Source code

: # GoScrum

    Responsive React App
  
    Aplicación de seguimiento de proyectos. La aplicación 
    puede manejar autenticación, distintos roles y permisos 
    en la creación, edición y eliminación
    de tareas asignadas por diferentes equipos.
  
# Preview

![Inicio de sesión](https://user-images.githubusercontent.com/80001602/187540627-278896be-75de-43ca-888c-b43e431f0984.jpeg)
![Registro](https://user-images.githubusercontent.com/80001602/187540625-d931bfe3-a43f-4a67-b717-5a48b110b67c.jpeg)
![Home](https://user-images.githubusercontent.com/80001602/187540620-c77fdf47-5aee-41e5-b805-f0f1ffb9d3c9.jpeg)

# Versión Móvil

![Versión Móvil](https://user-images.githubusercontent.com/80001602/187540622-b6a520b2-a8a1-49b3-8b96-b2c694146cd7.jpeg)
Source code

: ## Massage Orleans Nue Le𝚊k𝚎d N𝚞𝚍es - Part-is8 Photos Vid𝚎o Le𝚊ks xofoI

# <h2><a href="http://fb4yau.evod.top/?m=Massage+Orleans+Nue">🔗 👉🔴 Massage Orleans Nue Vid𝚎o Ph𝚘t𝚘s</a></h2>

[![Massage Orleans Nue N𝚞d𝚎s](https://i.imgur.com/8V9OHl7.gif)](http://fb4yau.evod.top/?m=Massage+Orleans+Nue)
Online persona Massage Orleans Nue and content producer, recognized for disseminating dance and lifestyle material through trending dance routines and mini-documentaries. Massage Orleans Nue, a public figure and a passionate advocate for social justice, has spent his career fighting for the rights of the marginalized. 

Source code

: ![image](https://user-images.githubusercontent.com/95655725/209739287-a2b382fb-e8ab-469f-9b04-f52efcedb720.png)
+-------+
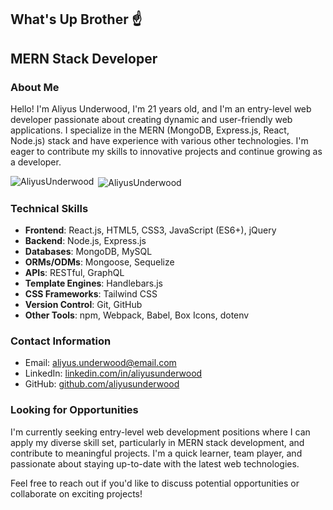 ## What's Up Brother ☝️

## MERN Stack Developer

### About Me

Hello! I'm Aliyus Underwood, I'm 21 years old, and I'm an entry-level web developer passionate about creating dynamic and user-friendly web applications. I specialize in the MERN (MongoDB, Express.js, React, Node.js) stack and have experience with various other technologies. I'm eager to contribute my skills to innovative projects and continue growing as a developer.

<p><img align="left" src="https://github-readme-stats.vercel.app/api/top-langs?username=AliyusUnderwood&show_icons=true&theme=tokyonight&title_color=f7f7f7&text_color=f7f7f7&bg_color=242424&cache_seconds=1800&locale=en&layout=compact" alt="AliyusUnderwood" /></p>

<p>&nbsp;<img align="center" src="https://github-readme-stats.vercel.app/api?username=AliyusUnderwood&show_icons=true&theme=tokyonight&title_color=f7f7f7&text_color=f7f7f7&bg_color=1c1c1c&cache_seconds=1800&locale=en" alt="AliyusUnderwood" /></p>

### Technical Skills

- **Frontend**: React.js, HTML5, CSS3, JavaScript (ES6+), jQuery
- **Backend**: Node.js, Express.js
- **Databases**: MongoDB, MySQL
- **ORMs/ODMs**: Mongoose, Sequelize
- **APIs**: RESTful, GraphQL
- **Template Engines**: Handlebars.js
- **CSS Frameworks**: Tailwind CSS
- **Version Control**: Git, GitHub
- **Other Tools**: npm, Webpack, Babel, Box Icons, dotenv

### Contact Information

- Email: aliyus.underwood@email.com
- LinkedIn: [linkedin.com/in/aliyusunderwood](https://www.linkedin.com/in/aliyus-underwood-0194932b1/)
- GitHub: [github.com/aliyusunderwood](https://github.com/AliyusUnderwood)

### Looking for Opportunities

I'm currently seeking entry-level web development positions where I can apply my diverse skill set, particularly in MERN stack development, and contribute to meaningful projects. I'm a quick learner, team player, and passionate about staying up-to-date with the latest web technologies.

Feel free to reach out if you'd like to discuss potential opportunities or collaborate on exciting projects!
+-------+
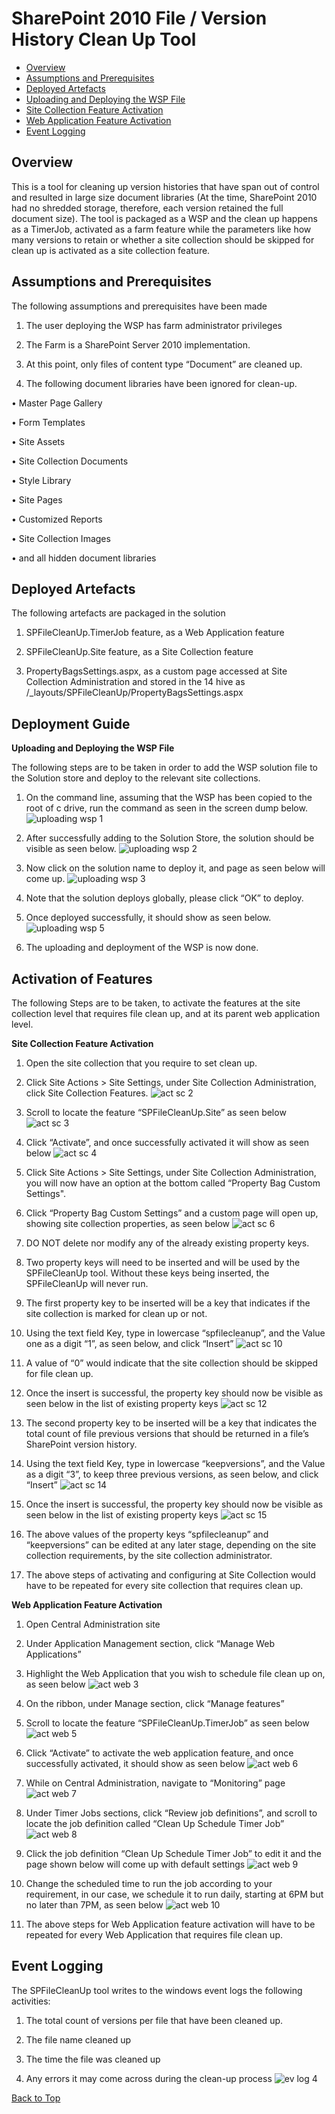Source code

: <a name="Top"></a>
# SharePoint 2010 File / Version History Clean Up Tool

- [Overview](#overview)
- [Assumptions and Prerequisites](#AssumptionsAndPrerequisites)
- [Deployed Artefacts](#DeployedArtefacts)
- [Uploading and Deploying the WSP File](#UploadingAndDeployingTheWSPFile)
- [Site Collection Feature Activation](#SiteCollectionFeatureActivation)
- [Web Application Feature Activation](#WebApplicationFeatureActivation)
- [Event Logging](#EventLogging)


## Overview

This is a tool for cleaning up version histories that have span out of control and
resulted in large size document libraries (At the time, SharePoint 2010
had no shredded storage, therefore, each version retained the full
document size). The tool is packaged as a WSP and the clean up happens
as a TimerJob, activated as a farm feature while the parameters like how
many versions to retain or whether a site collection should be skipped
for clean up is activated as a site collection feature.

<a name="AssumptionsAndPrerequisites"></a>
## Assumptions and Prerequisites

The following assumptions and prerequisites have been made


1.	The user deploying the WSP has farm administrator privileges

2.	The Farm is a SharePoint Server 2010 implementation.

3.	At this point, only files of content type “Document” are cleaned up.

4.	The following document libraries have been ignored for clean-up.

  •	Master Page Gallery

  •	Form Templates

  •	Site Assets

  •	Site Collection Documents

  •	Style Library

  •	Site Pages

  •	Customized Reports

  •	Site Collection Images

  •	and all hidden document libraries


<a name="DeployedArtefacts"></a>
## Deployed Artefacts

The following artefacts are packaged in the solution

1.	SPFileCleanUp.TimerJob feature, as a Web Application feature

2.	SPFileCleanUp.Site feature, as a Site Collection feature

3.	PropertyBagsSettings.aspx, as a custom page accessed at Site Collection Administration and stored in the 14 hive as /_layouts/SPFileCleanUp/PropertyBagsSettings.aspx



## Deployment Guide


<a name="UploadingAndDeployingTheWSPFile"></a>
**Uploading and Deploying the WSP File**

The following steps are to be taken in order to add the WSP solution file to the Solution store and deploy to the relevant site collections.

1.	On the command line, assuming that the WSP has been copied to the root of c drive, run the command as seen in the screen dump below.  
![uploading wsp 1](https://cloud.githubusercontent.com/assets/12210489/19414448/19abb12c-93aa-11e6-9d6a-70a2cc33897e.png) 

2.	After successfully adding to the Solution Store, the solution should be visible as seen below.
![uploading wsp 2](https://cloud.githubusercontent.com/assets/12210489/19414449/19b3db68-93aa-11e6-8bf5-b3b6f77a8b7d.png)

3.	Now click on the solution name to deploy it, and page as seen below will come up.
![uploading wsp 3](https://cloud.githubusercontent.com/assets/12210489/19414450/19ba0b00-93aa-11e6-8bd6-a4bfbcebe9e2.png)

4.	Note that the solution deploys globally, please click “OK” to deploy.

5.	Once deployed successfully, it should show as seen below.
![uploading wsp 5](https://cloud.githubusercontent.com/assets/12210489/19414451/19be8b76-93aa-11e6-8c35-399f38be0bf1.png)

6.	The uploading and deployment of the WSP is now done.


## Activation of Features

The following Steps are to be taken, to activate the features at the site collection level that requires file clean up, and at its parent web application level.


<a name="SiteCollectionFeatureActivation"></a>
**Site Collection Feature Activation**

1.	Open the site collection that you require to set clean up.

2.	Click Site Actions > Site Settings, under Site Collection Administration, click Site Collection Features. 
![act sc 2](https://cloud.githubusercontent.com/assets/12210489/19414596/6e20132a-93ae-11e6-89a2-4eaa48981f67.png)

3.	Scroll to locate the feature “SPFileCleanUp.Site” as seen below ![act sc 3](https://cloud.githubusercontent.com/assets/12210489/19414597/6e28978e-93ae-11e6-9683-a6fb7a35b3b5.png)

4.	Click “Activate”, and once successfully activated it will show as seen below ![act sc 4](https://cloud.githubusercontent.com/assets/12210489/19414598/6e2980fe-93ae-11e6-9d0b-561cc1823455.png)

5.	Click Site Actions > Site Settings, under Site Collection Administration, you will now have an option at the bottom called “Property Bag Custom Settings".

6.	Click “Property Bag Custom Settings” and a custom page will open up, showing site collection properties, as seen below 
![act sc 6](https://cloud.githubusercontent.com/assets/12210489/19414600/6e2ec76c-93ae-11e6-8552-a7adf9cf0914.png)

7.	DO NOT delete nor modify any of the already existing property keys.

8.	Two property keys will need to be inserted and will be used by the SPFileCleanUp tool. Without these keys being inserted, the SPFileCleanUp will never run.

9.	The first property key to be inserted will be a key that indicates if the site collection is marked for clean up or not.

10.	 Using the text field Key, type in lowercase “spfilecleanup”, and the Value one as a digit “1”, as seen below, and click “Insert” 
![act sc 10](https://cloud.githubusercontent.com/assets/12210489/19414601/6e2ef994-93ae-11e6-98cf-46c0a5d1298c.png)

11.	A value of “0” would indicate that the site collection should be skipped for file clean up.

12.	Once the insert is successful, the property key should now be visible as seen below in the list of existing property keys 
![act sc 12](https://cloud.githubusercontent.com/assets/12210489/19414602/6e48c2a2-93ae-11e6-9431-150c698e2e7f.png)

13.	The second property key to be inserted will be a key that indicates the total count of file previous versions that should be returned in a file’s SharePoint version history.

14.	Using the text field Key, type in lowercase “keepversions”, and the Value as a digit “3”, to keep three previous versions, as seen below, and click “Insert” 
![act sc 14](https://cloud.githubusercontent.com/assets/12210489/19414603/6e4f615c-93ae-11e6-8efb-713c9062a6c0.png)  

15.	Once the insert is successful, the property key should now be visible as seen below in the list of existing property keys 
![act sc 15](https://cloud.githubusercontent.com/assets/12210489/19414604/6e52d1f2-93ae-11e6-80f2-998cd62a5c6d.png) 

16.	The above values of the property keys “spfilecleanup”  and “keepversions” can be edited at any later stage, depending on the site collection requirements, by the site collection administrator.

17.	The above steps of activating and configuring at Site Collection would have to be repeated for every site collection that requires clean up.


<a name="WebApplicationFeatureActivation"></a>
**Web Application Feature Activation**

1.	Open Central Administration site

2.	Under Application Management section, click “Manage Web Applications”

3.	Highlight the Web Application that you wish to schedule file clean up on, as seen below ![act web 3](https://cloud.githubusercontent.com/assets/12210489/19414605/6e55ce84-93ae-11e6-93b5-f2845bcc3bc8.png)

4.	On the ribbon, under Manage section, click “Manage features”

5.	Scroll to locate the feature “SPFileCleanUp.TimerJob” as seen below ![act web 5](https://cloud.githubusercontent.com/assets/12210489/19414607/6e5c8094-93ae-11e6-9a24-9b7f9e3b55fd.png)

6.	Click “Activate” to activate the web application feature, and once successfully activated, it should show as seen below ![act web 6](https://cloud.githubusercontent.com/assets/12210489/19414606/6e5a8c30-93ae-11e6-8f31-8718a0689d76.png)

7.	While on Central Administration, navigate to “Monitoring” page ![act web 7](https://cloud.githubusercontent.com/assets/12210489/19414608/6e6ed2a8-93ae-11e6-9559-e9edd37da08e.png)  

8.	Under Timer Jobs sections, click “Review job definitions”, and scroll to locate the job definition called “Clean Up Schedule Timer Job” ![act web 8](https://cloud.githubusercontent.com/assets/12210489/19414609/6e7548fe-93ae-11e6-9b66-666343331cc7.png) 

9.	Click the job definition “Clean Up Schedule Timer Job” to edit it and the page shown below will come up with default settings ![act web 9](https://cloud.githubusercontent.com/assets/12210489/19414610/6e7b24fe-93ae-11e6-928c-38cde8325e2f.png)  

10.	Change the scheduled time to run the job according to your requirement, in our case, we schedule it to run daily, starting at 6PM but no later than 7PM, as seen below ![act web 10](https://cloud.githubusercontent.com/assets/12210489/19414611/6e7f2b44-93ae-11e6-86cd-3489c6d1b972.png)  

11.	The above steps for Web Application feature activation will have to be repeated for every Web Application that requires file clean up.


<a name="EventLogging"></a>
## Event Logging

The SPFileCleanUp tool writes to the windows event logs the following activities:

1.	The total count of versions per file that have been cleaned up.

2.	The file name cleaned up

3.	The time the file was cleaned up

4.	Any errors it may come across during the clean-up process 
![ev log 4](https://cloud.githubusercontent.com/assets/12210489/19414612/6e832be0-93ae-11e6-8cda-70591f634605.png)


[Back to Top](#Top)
+-------+
> _TASK REQUIREMENTS_: Pull out each line of the entries that contains "entry".

> _ANSWER SPACE_:
Hello! I'm Aliyus Underwood, I'm 21 years old, and I'm an entry-level web developer passionate about creating dynamic and user-friendly web applications. I specialize in the MERN (MongoDB, Express.js, React, Node.js) stack and have experience with various other technologies. I'm eager to contribute my skills to innovative projects and continue growing as a developer.
I'm currently seeking entry-level web development positions where I can apply my diverse skill set, particularly in MERN stack development, and contribute to meaningful projects. I'm a quick learner, team player, and passionate about staying up-to-date with the latest web technologies.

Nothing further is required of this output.